Mrs. Eddy and Farlow kept in close touch, and he had the advantage of her wise counsel. Her letter to Farlow on January 21, 1901, shows that she was generally pleased with his work, but felt that much greater results were possible if his efforts were not trammeled by the hidden, yet active, mental opposition to her and Christian Science that she called animal magnetism: "You have had much in belief to overcome. But this only makes one stronger.... Be of good cheer. When an article on my wrongs appears in our prints, it must tell the whole story and have all the muscle and nerve of the Divine Mind, i.e., all the Truth and Love that human wisdom and divine Science and divine Science and human wisdom can bring to the rescue.... You have done well. You have learned just the wise ways of meeting the press and would have mastered if [malicious animal magnetism] had been out of the conflict. You must master that or you can do little for me. I am the target for all the fire."  Eddy to Farlow, L01617, January 21, 1901, The Mary Baker Eddy Collection .

Another letter written during this period shows Mrs. Eddy's conviction that being alert to, correcting, and healing aggressive opposition to Christian Science was something that all Christian Scientists should be involved in: "Woodbury is having a marked influence again on the press. Why? Because the [Christian Scientists] at her mental order relax their watch.... O Alfred, my dear student, some ones besides you and I ought to be on the walls and see all this and work against it."  Eddy to Farlow, L01624, n.d., The Mary Baker Eddy Collection.

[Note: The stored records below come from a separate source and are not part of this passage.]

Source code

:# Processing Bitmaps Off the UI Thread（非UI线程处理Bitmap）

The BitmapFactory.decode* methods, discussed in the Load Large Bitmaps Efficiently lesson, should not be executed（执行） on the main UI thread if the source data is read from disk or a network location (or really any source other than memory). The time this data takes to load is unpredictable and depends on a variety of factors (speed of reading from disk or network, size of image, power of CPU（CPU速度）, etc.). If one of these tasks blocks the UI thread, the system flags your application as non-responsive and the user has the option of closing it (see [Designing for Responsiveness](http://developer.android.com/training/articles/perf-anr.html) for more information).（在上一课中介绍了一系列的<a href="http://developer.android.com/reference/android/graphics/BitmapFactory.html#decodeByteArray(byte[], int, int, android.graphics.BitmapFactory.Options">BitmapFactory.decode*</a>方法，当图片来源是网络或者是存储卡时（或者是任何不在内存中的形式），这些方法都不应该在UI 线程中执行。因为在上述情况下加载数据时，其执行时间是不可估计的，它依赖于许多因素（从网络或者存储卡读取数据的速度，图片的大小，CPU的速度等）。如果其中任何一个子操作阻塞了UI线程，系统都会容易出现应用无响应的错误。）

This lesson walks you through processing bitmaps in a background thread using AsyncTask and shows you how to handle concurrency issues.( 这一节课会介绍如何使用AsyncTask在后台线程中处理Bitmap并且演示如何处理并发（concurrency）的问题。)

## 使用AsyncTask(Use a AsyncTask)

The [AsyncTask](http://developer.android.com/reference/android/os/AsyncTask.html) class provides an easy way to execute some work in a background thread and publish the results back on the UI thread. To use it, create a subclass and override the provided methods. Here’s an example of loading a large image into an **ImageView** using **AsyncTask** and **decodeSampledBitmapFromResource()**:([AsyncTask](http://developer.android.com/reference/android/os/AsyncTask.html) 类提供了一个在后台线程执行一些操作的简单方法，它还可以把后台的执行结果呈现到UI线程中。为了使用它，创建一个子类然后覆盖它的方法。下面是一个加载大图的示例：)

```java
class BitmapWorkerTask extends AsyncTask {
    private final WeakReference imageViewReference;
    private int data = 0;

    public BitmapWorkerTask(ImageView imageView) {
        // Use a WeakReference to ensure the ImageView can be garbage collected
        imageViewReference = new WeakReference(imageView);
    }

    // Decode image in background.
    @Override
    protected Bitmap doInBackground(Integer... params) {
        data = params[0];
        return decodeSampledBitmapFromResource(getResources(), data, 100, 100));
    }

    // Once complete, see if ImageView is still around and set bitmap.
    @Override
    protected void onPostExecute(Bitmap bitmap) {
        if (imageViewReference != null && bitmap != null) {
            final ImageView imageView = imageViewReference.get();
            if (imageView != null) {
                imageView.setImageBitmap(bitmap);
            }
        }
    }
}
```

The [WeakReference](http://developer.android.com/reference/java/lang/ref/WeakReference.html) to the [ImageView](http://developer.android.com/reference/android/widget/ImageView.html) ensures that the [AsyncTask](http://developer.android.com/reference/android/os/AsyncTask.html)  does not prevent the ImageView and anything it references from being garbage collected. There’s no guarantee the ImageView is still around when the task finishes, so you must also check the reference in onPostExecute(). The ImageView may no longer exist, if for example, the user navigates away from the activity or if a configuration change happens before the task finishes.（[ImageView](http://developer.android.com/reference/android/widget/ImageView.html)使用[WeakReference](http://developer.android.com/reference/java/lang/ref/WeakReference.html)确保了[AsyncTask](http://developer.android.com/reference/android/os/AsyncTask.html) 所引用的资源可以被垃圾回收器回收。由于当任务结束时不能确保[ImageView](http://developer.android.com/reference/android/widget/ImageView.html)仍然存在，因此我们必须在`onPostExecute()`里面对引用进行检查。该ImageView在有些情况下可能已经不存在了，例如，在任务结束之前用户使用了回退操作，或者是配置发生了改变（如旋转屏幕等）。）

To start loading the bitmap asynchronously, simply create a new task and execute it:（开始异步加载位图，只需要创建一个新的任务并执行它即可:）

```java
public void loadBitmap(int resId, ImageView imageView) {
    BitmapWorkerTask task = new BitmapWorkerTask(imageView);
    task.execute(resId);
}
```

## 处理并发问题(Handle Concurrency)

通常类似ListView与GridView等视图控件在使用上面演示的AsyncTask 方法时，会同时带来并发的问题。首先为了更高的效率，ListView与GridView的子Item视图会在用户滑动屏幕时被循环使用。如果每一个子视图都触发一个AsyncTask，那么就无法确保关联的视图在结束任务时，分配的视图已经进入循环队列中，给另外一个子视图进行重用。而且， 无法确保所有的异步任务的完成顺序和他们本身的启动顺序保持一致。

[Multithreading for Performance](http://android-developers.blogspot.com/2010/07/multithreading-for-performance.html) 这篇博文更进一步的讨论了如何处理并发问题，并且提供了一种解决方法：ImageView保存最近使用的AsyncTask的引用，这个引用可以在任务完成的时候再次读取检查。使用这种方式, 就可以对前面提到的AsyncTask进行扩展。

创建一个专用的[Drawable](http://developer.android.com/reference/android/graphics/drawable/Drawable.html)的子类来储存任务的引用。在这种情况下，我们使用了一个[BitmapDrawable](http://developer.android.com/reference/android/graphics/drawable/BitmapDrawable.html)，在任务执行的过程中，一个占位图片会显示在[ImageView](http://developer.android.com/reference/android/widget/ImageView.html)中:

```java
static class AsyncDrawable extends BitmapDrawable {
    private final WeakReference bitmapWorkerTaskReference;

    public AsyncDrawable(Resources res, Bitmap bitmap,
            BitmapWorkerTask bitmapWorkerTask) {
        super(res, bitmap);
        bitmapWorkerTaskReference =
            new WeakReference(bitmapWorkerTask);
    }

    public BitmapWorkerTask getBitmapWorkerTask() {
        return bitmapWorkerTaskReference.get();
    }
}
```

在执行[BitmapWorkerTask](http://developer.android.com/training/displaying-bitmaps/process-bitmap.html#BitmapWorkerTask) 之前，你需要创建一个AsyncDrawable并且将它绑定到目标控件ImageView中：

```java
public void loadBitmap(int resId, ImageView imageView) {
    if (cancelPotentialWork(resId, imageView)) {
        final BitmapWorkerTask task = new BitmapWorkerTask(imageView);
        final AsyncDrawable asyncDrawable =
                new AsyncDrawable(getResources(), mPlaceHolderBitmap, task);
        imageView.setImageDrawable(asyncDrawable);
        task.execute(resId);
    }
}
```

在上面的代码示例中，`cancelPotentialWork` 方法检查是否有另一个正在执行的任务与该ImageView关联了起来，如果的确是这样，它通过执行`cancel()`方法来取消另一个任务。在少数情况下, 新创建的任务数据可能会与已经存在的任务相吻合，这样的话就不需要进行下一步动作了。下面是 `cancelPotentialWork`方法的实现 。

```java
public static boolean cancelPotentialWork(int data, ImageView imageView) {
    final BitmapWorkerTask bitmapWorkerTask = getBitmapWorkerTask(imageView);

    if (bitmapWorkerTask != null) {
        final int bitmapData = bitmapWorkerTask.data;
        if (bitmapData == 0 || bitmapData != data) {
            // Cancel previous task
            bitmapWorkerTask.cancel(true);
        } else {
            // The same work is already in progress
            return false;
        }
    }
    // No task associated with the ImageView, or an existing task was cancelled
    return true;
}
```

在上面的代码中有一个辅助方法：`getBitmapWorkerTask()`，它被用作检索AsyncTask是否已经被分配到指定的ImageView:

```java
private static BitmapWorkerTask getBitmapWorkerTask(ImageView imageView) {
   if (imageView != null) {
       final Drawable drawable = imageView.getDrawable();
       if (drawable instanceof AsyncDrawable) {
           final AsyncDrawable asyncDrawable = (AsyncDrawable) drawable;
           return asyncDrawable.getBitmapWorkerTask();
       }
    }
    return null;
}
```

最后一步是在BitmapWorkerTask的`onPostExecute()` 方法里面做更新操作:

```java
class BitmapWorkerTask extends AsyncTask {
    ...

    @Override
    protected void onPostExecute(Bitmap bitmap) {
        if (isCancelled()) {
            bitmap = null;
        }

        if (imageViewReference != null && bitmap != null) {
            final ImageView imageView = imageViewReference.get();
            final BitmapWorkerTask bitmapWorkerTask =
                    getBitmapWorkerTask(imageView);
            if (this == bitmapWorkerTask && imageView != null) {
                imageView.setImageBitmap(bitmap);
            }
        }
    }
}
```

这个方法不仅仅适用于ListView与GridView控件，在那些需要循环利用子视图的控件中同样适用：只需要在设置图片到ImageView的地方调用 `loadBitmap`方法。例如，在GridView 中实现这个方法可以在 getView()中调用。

In the end, Woodbury lost her suit, the media attacks of 1900-1901 passed, and the healing mission of the Church of Christ, Scientist continued. But the succeeding years have brought further attacks, subtle and overt, so there are still plenty of opportunities for every Christian Scientist to "be on the walls" and challenge evil, armed with confidence in the omnipotence and the inevitable victory of God, divine Love.

♦

A compilation of selected correspondence between Mary Baker Eddy and Alfred Farlow during the years 1900-1901 is available in the Research Room of the Library. Please phone 617-450-7218 for further information.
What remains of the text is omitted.